Wally Venter moved from Cape Town, South Africa, to White Bear Lake last August when his dad got a new job.

Venter played rugby, water polo, field hockey and ran track growing up in South Africa. He knew "absolutely nothing about football."

"I talked to my dad and told him maybe I should try this football thing," Venter said.

White Bear Lake coach Ryan Bartlett welcomed him. Venter is 6-2, 185 pounds, so coaches envisioned him playing linebacker or tight end.

Venter wanted to be a kicker instead.

Coaches became intrigued when they saw Venter performing dropkicks in practice — dropping the ball and then kicking it after it touches the ground. It is a legal, but rare, kicking style.

"We didn't know the exact rules on it," Bartlett said. "We weren't totally sure how the dropkick works. We were just amazed."

Venter felt comfortable doing dropkicks since that style is common in rugby. Bartlett checked with the Minnesota State High School League's head of officials to confirm that it is legal and then allowed Venter to kick on the JV team last year.

"He just booms it," Bartlett said.

He said Venter's accuracy in placing the ball where he wants it on kickoffs is more impressive than the height or distance.

"The accuracy blows my mind," Bartlett said.

Venter has had to adjust to the difference between American footballs and rugby balls.

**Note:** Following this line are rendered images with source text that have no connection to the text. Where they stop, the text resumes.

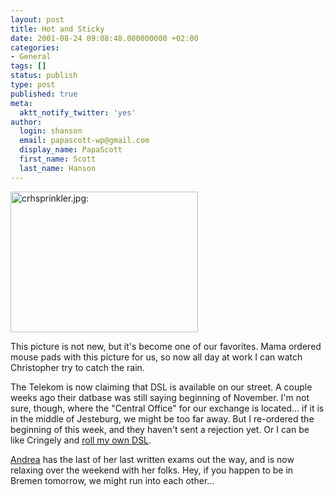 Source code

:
 ```yaml
---
layout: post
title: Hot and Sticky
date: 2001-08-24 09:08:48.000000000 +02:00
categories:
- General
tags: []
status: publish
type: post
published: true
meta:
  aktt_notify_twitter: 'yes'
author:
  login: shanson
  email: papascott-wp@gmail.com
  display_name: PapaScott
  first_name: Scott
  last_name: Hanson
---
```

<p><a href="http://photos.shcon.com/view.php?dispsize=640&album=07_2001%2F20010724-crh&pic=dscn0066.jpg&start=0&picindex=1"><img src="https://res.cloudinary.com/papascott/image/upload/wordpress/wp-content/uploads/2001/08/crhsprinkler.jpg" height="225" width="300" border="0" alt="crhsprinkler.jpg: " /></a></p>
<p>This picture is not new, but it's become one of our favorites. Mama ordered mouse pads with this picture for us, so now all day at work I can watch Christopher try to catch the rain.</p>
<p>The Telekom is now claiming that DSL is available on our street. A couple weeks ago their datbase was still saying beginning of November. I'm not sure, though,  where the "Central Office" for our exchange is located... if it is in the middle of Jesteburg, we might be too far away. But I re-ordered the beginning of this week, and they haven't sent a rejection yet. Or I can be like Cringely and <a href="http://www.pbs.org/cringely/pulpit/pulpit20010823.html">roll my own DSL</a>.</p>
<p><a href="http://andrea.editthispage.com">Andrea</a> has the last of her last written exams out the way, and is now relaxing over the weekend with her folks. Hey, if you happen to be in Bremen tomorrow, we might run into each other...</p>
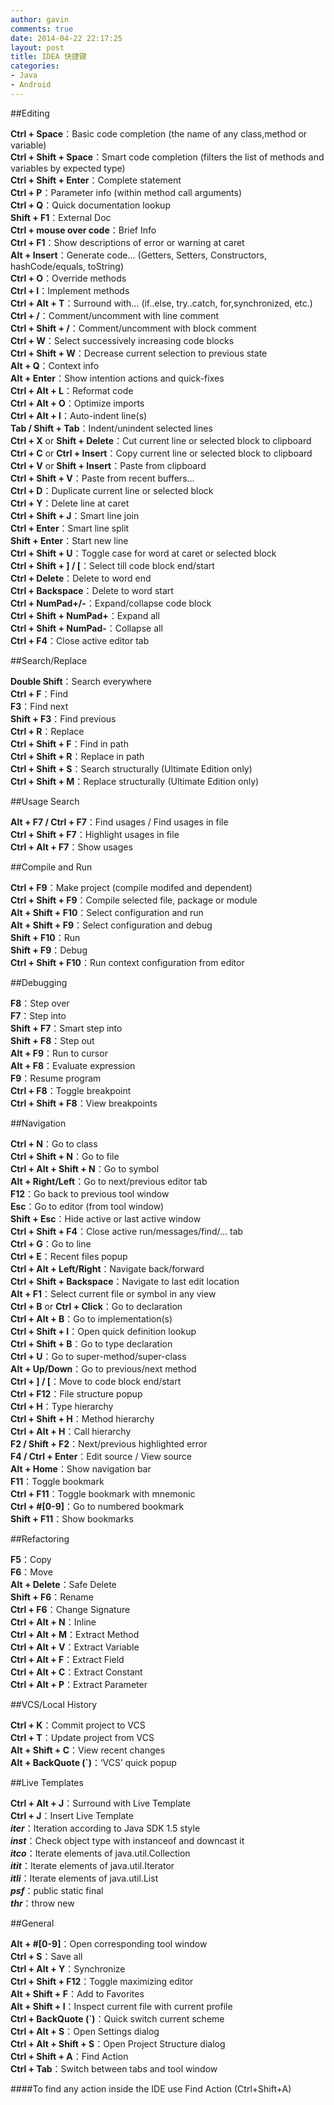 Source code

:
```yaml
---
author: gavin
comments: true
date: 2014-04-22 22:17:25
layout: post
title: IDEA 快捷键
categories:
- Java
- Android
---
```


##Editing

**Ctrl + Space**：Basic code completion (the name of any class,method or variable)  
**Ctrl + Shift + Space**：Smart code completion (filters the list of methods and variables by expected type)  
**Ctrl + Shift + Enter**：Complete statement  
**Ctrl + P**：Parameter info (within method call arguments)  
**Ctrl + Q**：Quick documentation lookup  
**Shift + F1**：External Doc  
**Ctrl + mouse over code**：Brief Info  
**Ctrl + F1**：Show descriptions of error or warning at caret  
**Alt + Insert**：Generate code... (Getters, Setters, Constructors, hashCode/equals, toString)  
**Ctrl + O**：Override methods  
**Ctrl + I**：Implement methods  
**Ctrl + Alt + T**：Surround with... (if..else, try..catch, for,synchronized, etc.)  
**Ctrl + /**：Comment/uncomment with line comment  
**Ctrl + Shift + /**：Comment/uncomment with block comment  
**Ctrl + W**：Select successively increasing code blocks  
**Ctrl + Shift + W**：Decrease current selection to previous state  
**Alt + Q**：Context info  
**Alt + Enter**：Show intention actions and quick-fixes  
**Ctrl + Alt + L**：Reformat code  
**Ctrl + Alt + O**：Optimize imports  
**Ctrl + Alt + I**：Auto-indent line(s)  
**Tab / Shift + Tab**：Indent/unindent selected lines  
**Ctrl + X** or **Shift + Delete**：Cut current line or selected block to clipboard  
**Ctrl + C** or **Ctrl + Insert**：Copy current line or selected block to clipboard  
**Ctrl + V** or **Shift + Insert**：Paste from clipboard  
**Ctrl + Shift + V**：Paste from recent buffers...  
**Ctrl + D**：Duplicate current line or selected block  
**Ctrl + Y**：Delete line at caret  
**Ctrl + Shift + J**：Smart line join  
**Ctrl + Enter**：Smart line split  
**Shift + Enter**：Start new line  
**Ctrl + Shift + U**：Toggle case for word at caret or selected block  
**Ctrl + Shift + ] / [**：Select till code block end/start  
**Ctrl + Delete**：Delete to word end  
**Ctrl + Backspace**：Delete to word start  
**Ctrl + NumPad+/-**：Expand/collapse code block  
**Ctrl + Shift + NumPad+**：Expand all  
**Ctrl + Shift + NumPad-**：Collapse all  
**Ctrl + F4**：Close active editor tab  

##Search/Replace

**Double Shift**：Search everywhere  
**Ctrl + F**：Find  
**F3**：Find next  
**Shift + F3**：Find previous  
**Ctrl + R**：Replace  
**Ctrl + Shift + F**：Find in path  
**Ctrl + Shift + R**：Replace in path  
**Ctrl + Shift + S**：Search structurally (Ultimate Edition only)  
**Ctrl + Shift + M**：Replace structurally (Ultimate Edition only)  

##Usage Search

**Alt + F7 / Ctrl + F7**：Find usages / Find usages in file  
**Ctrl + Shift + F7**：Highlight usages in file  
**Ctrl + Alt + F7**：Show usages  

##Compile and Run

**Ctrl + F9**：Make project (compile modifed and dependent)  
**Ctrl + Shift + F9**：Compile selected file, package or module  
**Alt + Shift + F10**：Select configuration and run  
**Alt + Shift + F9**：Select configuration and debug  
**Shift + F10**：Run  
**Shift + F9**：Debug  
**Ctrl + Shift + F10**：Run context configuration from editor  

##Debugging

**F8**：Step over  
**F7**：Step into  
**Shift + F7**：Smart step into  
**Shift + F8**：Step out  
**Alt + F9**：Run to cursor  
**Alt + F8**：Evaluate expression  
**F9**：Resume program  
**Ctrl + F8**：Toggle breakpoint  
**Ctrl + Shift + F8**：View breakpoints  

##Navigation

**Ctrl + N**：Go to class  
**Ctrl + Shift + N**：Go to file  
**Ctrl + Alt + Shift + N**：Go to symbol  
**Alt + Right/Left**：Go to next/previous editor tab  
**F12**：Go back to previous tool window  
**Esc**：Go to editor (from tool window)  
**Shift + Esc**：Hide active or last active window  
**Ctrl + Shift + F4**：Close active run/messages/find/... tab  
**Ctrl + G**：Go to line  
**Ctrl + E**：Recent files popup  
**Ctrl + Alt + Left/Right**：Navigate back/forward  
**Ctrl + Shift + Backspace**：Navigate to last edit location  
**Alt + F1**：Select current file or symbol in any view  
**Ctrl + B** or **Ctrl + Click**：Go to declaration  
**Ctrl + Alt + B**：Go to implementation(s)  
**Ctrl + Shift + I**：Open quick definition lookup  
**Ctrl + Shift + B**：Go to type declaration  
**Ctrl + U**：Go to super-method/super-class  
**Alt + Up/Down**：Go to previous/next method  
**Ctrl + ] / [**：Move to code block end/start  
**Ctrl + F12**：File structure popup  
**Ctrl + H**：Type hierarchy  
**Ctrl + Shift + H**：Method hierarchy  
**Ctrl + Alt + H**：Call hierarchy  
**F2 / Shift + F2**：Next/previous highlighted error  
**F4 / Ctrl + Enter**：Edit source / View source  
**Alt + Home**：Show navigation bar  
**F11**：Toggle bookmark  
**Ctrl + F11**：Toggle bookmark with mnemonic  
**Ctrl + #[0-9]**：Go to numbered bookmark  
**Shift + F11**：Show bookmarks  

##Refactoring

**F5**：Copy  
**F6**：Move  
**Alt + Delete**：Safe Delete  
**Shift + F6**：Rename  
**Ctrl + F6**：Change Signature  
**Ctrl + Alt + N**：Inline  
**Ctrl + Alt + M**：Extract Method  
**Ctrl + Alt + V**：Extract Variable  
**Ctrl + Alt + F**：Extract Field  
**Ctrl + Alt + C**：Extract Constant  
**Ctrl + Alt + P**：Extract Parameter  

##VCS/Local History

**Ctrl + K**：Commit project to VCS  
**Ctrl + T**：Update project from VCS  
**Alt + Shift + C**：View recent changes  
**Alt + BackQuote (`)**：‘VCS’ quick popup  

##Live Templates

**Ctrl + Alt + J**：Surround with Live Template  
**Ctrl + J**：Insert Live Template  
***iter***：Iteration according to Java SDK 1.5 style  
***inst***：Check object type with instanceof and downcast it  
***itco***：Iterate elements of java.util.Collection  
***itit***：Iterate elements of java.util.Iterator  
***itli***：Iterate elements of java.util.List  
***psf***：public static final  
***thr***：throw new  

##General

**Alt + #[0-9]**：Open corresponding tool window  
**Ctrl + S**：Save all  
**Ctrl + Alt + Y**：Synchronize  
**Ctrl + Shift + F12**：Toggle maximizing editor  
**Alt + Shift + F**：Add to Favorites  
**Alt + Shift + I**：Inspect current file with current profile  
**Ctrl + BackQuote (`)**：Quick switch current scheme  
**Ctrl + Alt + S**：Open Settings dialog  
**Ctrl + Alt + Shift + S**：Open Project Structure dialog  
**Ctrl + Shift + A**：Find Action  
**Ctrl + Tab**：Switch between tabs and tool window  


####To find any action inside the IDE use Find Action (Ctrl+Shift+A)

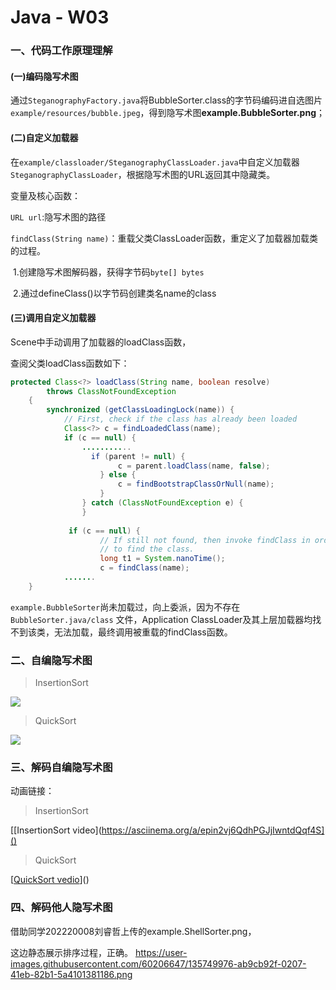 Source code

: # Java - W03

### 一、代码工作原理理解

#### (一)编码隐写术图

通过`SteganographyFactory.java`将BubbleSorter.class的字节码编码进自选图片`example/resources/bubble.jpeg`，得到隐写术图**example.BubbleSorter.png**；

#### (二)自定义加载器

在`example/classloader/SteganographyClassLoader.java`中自定义加载器`SteganographyClassLoader`，根据隐写术图的URL返回其中隐藏类。

变量及核心函数：

`URL url`:隐写术图的路径

`findClass(String name)`：重载父类ClassLoader函数，重定义了加载器加载类的过程。

​	1.创建隐写术图解码器，获得字节码`byte[] bytes`

​	2.通过defineClass()以字节码创建类名name的class



#### (三)调用自定义加载器

Scene中手动调用了加载器的loadClass函数，

查阅父类loadClass函数如下：

```java
protected Class<?> loadClass(String name, boolean resolve)
        throws ClassNotFoundException
    {
        synchronized (getClassLoadingLock(name)) {
            // First, check if the class has already been loaded
            Class<?> c = findLoadedClass(name);
            if (c == null) {
                ...........
                  if (parent != null) {
                        c = parent.loadClass(name, false);
                    } else {
                        c = findBootstrapClassOrNull(name);
                    }
                } catch (ClassNotFoundException e) {
                }
           
             if (c == null) {
                    // If still not found, then invoke findClass in order
                    // to find the class.
                    long t1 = System.nanoTime();
                    c = findClass(name);
            .......   
    }
```

`example.BubbleSorter`尚未加载过，向上委派，因为不存在`BubbleSorter.java/class` 文件，Application ClassLoader及其上层加载器均找不到该类，无法加载，最终调用被重载的findClass函数。



### 二、自编隐写术图

> InsertionSort

![](https://github.com/jwork-2021/jw03-aaaabang/blob/main/S191220057.InsertSorter.png)

> QuickSort

![](https://github.com/jwork-2021/jw03-aaaabang/blob/main/S191220057.QuickSorter.png)



### 三、解码自编隐写术图

动画链接：

> InsertionSort

[[InsertionSort video](https://asciinema.org/a/epin2vj6QdhPGJjIwntdQqf4S]()

> QuickSort

[[QuickSort vedio](https://asciinema.org/a/4ckpWUHdIHfJ3HBF2vQkRNImP)]()



### 四、解码他人隐写术图

借助同学202220008刘睿哲上传的example.ShellSorter.png，

这边静态展示排序过程，正确。
https://user-images.githubusercontent.com/60206647/135749976-ab9cb92f-0207-41eb-82b1-5a4101381186.png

"It's much different with a football because the ball is smaller and the edge is sharper than a rugby ball," he said. "So the bounce from the ground is much more unpredictable than a rugby ball."

Bartlett decided to let Venter handle kickoffs in varsity games in Week 4 this season.

"I was kind of worried about it," he said. "Finally, I was like, 'All right, let's try it.'"

Venter has not attempted to dropkick a field goal or extra point in a varsity game yet — no holder is required — but Bartlett said he thinks that will happen at some point.

Bartlett watches him kick field goals in practice and estimates his range being around 40 yards.

The trick to a dropkick?

"It's all about timing," Venter said. "You really want to hit that ball where it would be if it was on the tee."

Stillwater coach Beau LaBore — a friend of Bartlett's — had heard about Venter, so he made a point to watch him during warmups this past Friday.

"Pretty much everyone who sees it — even the refs — are like, this is incredible," Bartlett said, noting that he talks to officials before games to inform them about the dropkick.

Venter even did a dropkick on an onside kick Friday.

The young man who knew nothing about football a year ago now loves being out on the field on Friday nights.

"I'm living a dream," he said. "I'm grateful every day for this opportunity. It's such a cool experience."

. . .

WEEKEND REWIND

Game balls

  • Evan Swenson: Minnetonka senior intercepted two passes Friday in a 23-20 victory over St. Michael-Albertville, including a pick at his own 2-yard line that he returned all the way to the other 3-yard line. He also contributed nine tackles.
  • Mark Crawford: Gophers punter was a difference-maker with a career game in a 20-13 victory over Purdue on Saturday. He averaged 51.3 yards on six punts, placing four of them inside the 20.
  • Carter Birr: Albany running back carried the ball 23 times for 290 yards and five touchdowns in a 52-37 victory over Princeton on Friday. He also scored a pair of two-point conversions, caught a 20-yard pass and grabbed two interceptions on defense.

. . .

He said what?!

"Winning is fun. Football is fun, too. Football is not always just going to be the highs. You're going to have to go through the lows. You're going to have to respond." — Gophers quarterback Tanner Morgan after Saturday's win at Purdue a week after a career low point in a 14-10 loss to Bowling Green.

. . .

Numbers to know

  • 12: Sacks by the Gophers defense in the past three games — four in each game. They registered only eight total sacks in seven games last season.
  • 22: The number of times Kirk Cousins was pressured by the Browns on 41 dropbacks, according to ProFootballFocus — 53.7% was the highest rate in the league in Week 4.
  • 135.5: Average rushing yards allowed by the Vikings through four games, which is slightly worse than last season's average — 134.4.

. . .

15-yard penalty

The Vikings basically handed the Browns three points — points that proved to be valuable — with an inexcusable lapse in the final minute of the first half. Cleveland faced a third-and-20 from its own 26 with 35 seconds left. The Browns were out of timeouts, and quarterback Baker Mayfield had been erratic throwing the ball. The Browns led 8-7 and were getting the ball to start the second half. There was zero chance they would throw a pass and risk an incompletion to stop the clock and force a punt.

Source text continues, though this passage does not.